• _Exercise description_:
Pick out the lines below that include the string "значение".

━━━━━━━━━━━━━━━━

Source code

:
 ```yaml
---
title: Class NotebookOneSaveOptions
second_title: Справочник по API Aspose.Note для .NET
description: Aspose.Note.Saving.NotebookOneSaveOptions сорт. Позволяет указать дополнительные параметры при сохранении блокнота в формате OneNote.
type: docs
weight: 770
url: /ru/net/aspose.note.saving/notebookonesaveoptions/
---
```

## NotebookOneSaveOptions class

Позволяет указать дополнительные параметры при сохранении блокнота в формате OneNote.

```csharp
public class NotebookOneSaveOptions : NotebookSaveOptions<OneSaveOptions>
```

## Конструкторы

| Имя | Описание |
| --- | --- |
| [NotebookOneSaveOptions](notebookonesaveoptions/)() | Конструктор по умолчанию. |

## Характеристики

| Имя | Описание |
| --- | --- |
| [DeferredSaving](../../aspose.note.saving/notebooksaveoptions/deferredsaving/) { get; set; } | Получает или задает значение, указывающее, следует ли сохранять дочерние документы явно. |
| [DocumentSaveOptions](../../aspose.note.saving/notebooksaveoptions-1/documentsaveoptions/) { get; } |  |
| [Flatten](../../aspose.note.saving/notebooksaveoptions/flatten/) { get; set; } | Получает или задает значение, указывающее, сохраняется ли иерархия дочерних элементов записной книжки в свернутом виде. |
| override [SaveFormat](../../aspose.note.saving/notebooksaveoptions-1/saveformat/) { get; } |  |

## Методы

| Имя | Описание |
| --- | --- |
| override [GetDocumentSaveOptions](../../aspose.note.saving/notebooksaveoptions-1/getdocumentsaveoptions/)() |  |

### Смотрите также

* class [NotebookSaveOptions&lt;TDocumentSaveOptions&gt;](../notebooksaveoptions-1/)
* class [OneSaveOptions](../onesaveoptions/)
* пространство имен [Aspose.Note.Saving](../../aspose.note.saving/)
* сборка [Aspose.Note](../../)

━━━━━━━━━━━━━━━━

• _Result below_:
| [DeferredSaving](../../aspose.note.saving/notebooksaveoptions/deferredsaving/) { get; set; } | Получает или задает значение, указывающее, следует ли сохранять дочерние документы явно. |
| [Flatten](../../aspose.note.saving/notebooksaveoptions/flatten/) { get; set; } | Получает или задает значение, указывающее, сохраняется ли иерархия дочерних элементов записной книжки в свернутом виде. |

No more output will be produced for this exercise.